女の子たちは、そのまま渡さず帰って行く者、「じゃあ、おばあさんに…」と言って渡す者と、拍子抜けしたようだった。
律は本当は甘いものが大好きだ。しかし自分が好きでもない子たちからもらうと、変に期待を持たせてしまったり、騒がれたりするのが嫌だった。

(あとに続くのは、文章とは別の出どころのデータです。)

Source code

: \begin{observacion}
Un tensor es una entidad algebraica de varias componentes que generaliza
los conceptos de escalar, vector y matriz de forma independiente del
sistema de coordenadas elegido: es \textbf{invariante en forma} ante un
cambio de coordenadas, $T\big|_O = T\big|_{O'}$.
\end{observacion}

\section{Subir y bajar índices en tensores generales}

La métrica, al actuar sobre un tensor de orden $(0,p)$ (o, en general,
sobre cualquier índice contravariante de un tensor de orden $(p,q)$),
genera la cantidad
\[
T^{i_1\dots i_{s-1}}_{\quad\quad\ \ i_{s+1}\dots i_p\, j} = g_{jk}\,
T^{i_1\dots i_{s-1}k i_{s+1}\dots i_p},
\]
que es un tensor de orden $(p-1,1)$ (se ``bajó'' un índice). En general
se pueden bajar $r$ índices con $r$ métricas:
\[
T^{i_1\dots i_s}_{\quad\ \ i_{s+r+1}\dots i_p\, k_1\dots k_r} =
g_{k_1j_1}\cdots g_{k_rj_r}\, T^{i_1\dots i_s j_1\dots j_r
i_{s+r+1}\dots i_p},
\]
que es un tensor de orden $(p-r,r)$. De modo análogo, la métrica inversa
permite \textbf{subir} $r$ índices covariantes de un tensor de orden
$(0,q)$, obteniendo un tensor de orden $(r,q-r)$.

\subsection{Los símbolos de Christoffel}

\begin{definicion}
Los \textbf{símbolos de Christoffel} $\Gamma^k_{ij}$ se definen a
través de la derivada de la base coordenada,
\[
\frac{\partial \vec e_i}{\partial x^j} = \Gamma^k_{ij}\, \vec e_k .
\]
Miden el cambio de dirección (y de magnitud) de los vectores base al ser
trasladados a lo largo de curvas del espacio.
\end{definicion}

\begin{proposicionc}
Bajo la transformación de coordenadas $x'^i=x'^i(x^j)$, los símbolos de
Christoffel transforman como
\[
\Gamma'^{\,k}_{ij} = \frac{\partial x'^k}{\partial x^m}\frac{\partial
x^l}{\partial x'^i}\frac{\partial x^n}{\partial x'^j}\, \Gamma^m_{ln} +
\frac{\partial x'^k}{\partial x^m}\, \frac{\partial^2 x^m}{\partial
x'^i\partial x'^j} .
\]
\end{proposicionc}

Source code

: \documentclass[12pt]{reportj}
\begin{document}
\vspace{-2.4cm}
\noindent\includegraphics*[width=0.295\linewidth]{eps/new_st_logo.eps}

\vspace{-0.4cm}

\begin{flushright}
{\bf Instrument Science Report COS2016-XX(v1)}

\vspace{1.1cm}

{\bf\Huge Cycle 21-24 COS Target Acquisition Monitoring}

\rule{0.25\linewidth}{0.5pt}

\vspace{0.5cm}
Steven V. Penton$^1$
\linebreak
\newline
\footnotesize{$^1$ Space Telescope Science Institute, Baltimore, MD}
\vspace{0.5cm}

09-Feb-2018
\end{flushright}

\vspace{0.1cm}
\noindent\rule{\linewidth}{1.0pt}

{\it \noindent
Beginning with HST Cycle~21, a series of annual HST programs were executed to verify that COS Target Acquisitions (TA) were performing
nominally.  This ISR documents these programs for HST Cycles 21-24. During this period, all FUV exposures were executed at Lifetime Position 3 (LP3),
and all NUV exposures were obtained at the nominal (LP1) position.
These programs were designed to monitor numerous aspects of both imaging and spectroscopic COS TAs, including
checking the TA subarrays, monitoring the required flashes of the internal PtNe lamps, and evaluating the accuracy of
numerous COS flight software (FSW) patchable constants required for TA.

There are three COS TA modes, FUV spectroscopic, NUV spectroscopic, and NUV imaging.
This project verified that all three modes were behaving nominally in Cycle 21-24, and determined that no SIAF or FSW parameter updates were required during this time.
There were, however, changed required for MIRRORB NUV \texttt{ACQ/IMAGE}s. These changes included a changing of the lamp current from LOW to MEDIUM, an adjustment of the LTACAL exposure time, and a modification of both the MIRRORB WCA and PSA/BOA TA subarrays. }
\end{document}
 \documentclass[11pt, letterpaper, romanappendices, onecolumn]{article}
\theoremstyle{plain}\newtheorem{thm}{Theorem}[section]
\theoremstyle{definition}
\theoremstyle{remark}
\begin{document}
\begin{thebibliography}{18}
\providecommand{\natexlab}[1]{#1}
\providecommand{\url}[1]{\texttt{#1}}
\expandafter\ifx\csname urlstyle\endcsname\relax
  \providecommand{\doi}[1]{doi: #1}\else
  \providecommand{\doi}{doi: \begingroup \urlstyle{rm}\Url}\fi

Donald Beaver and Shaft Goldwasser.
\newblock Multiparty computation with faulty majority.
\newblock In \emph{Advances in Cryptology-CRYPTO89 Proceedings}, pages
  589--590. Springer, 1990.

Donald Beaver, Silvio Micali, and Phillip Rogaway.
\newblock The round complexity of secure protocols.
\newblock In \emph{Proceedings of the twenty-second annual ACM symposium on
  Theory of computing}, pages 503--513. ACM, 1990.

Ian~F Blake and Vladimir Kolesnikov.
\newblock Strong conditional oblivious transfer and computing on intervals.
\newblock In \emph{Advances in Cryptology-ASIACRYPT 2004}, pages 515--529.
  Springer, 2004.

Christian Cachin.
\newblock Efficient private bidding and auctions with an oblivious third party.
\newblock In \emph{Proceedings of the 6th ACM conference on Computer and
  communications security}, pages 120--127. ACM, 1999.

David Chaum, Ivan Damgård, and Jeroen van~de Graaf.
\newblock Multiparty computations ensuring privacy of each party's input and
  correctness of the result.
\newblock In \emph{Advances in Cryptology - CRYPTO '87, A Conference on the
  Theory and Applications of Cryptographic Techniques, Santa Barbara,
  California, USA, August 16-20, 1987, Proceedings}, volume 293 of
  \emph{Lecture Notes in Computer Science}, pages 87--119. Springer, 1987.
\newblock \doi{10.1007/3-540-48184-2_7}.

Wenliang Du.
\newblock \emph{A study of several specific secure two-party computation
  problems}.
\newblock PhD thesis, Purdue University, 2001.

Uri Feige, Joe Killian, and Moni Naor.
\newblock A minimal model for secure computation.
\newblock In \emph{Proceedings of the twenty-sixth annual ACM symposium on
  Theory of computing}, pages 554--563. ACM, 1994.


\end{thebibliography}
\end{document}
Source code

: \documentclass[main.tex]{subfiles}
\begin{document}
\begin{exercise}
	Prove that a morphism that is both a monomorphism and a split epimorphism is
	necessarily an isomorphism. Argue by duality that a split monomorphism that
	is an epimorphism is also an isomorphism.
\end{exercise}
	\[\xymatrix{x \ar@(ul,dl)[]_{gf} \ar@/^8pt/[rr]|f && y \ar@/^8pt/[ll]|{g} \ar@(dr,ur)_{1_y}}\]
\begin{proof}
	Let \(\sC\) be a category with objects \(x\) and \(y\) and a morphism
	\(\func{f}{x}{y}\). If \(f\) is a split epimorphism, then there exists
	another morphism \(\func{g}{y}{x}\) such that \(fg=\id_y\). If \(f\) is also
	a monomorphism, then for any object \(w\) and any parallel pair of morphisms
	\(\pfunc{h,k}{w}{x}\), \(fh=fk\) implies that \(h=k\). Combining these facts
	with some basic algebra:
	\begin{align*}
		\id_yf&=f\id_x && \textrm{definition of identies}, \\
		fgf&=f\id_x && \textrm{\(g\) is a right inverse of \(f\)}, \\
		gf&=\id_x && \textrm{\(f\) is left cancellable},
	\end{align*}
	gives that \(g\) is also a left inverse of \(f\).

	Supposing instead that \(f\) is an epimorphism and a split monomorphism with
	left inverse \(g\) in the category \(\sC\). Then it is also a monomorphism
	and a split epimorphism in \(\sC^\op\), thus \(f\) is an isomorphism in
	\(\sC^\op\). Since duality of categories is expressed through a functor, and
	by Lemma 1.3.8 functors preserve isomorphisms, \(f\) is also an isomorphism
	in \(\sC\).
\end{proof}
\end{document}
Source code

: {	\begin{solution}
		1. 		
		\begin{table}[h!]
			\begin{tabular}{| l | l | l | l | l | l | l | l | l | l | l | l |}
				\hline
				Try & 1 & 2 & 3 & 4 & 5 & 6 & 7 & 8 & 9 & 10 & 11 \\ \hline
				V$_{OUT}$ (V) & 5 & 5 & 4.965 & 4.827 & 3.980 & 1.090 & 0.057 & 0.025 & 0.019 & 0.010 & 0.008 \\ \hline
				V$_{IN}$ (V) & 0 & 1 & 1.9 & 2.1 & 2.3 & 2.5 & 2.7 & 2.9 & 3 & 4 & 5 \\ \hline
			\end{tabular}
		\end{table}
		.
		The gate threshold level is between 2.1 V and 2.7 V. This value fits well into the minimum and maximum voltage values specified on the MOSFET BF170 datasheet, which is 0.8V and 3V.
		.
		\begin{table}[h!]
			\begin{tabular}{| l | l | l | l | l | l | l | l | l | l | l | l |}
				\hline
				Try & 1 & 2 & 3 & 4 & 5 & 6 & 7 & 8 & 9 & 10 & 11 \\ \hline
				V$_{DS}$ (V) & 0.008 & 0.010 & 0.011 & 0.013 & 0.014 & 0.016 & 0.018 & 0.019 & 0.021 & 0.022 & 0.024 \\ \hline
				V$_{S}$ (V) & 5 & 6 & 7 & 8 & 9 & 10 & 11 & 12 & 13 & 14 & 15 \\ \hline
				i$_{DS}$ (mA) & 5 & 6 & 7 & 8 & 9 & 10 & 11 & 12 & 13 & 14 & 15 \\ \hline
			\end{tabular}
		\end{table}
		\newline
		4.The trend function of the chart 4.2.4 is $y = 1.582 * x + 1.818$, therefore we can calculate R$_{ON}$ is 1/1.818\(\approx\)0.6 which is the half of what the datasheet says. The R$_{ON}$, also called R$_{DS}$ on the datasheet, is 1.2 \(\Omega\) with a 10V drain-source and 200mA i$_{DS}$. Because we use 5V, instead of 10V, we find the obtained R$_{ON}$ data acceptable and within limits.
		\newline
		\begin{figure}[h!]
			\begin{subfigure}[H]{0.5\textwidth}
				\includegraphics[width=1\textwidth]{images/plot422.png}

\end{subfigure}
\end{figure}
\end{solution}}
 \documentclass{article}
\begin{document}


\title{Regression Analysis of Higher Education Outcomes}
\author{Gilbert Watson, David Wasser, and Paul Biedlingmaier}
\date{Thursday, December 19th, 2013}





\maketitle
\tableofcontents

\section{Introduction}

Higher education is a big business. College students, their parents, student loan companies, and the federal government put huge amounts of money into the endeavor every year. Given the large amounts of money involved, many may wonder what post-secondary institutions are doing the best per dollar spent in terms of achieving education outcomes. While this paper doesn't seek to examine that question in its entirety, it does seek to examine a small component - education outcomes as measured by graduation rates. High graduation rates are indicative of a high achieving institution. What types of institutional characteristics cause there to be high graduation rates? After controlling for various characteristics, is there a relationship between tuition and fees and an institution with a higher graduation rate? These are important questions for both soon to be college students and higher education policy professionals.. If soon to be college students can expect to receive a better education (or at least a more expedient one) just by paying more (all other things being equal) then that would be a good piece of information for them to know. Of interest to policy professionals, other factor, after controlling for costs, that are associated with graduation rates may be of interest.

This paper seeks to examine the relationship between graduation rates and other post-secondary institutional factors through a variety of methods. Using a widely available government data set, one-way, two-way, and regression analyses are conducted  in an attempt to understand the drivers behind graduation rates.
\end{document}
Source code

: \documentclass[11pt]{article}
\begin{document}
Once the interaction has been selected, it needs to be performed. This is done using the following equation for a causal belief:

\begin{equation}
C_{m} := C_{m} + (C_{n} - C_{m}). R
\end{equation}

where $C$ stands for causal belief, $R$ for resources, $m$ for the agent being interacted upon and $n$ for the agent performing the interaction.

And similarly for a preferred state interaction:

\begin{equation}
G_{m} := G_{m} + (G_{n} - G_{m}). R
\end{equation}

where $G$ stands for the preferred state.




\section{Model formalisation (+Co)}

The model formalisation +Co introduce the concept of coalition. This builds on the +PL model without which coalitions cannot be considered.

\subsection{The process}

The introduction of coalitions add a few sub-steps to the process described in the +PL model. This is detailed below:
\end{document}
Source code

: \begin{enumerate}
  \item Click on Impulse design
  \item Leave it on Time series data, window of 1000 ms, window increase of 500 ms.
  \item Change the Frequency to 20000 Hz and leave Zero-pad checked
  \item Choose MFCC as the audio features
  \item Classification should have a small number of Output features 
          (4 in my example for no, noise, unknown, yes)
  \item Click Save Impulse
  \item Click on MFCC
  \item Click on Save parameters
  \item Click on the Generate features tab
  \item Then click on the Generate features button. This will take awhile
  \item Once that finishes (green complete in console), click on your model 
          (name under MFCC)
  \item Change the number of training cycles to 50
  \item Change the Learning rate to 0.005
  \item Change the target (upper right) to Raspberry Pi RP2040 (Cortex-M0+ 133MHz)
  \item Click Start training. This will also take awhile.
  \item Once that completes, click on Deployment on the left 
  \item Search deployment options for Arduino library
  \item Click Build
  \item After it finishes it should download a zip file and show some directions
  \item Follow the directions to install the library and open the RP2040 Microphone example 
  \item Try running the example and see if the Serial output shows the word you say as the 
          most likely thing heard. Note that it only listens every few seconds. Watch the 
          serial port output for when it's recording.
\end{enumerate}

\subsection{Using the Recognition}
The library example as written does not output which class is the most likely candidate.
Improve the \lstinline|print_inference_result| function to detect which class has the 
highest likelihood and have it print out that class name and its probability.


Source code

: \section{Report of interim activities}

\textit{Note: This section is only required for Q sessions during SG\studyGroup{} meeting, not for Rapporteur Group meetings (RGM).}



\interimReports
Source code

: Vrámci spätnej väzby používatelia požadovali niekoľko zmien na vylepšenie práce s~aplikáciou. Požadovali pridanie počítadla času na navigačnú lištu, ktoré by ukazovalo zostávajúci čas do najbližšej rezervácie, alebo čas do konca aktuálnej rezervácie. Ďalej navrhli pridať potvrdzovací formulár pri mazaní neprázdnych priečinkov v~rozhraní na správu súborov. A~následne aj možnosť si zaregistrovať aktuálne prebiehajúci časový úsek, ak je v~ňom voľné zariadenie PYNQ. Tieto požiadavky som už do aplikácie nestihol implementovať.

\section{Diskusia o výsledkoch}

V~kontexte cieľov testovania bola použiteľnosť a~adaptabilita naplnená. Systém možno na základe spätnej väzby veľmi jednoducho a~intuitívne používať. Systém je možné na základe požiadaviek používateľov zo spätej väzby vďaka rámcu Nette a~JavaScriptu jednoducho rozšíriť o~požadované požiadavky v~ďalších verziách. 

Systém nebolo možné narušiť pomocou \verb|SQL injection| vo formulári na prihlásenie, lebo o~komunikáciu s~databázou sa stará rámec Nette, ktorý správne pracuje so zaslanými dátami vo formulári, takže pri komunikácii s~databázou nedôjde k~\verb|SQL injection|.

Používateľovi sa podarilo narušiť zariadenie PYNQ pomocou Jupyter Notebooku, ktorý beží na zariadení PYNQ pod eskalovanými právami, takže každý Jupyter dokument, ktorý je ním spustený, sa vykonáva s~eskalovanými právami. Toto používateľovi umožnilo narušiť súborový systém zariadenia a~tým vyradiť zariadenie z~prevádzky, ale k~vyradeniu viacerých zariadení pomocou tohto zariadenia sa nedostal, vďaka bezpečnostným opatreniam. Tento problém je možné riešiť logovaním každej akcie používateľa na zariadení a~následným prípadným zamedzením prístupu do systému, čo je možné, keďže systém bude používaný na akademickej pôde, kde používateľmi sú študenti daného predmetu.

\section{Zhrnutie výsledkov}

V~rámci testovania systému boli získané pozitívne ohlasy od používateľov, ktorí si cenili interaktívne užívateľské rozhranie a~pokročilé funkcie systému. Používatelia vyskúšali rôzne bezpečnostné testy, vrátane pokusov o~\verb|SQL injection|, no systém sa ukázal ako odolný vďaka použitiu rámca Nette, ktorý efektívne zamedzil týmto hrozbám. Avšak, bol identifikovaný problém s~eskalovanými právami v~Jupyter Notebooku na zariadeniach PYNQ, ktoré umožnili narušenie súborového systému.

それで「ばあさん」が口から出たのだった。
奈々は悩んでいた…。
そして、律と律の友達らが、体育館を出て校門前に行った時、奈々は走って追いかけて行き、律の前に立った。
「あの…えっと…、小学生の時に水泳大会で律センパイを見てから、ずっと好きでした。そ、その…、昨日チョコ作りました。おばあさんに渡して下さい!」
奈々は顔と耳を真っ赤にし、手が震えるのを必死にこらえ、自分で何を言っているのかよく分からなくなっていたが、どうしても長年の想いを伝えたかった。律は驚き、
「しょ、小学生の時から?ずっと想っていてくれたの?あ、ありがとう…。奈々ちゃんの気持ちは嬉しいよ。でもその気持ちには応えられない。今は誰とも付き合うとか考えていないんだ。それでもいいかな…」
奈々は大きく目を見開き、その瞳から大粒の涙が溢れ出てきた。そして、
「そ、それでもいいです」
と言いながら、トリュフチョコレートを律の前に両手で差しだした。律は
「奈々ちゃんだけに教えるけど、本当は甘いもの大好きなんだ。ゆっくり食べるね。このことは内緒だよ」
と言い、奈々からチョコレートを受け取った。
奈々はようやく夢が叶い、涙が止まらなかった。
✤✤✤
そして穏やかで暖かい春が来て、慌ただしい夏が過ぎ、静寂な秋になる頃には、律はバスケ部を引退した。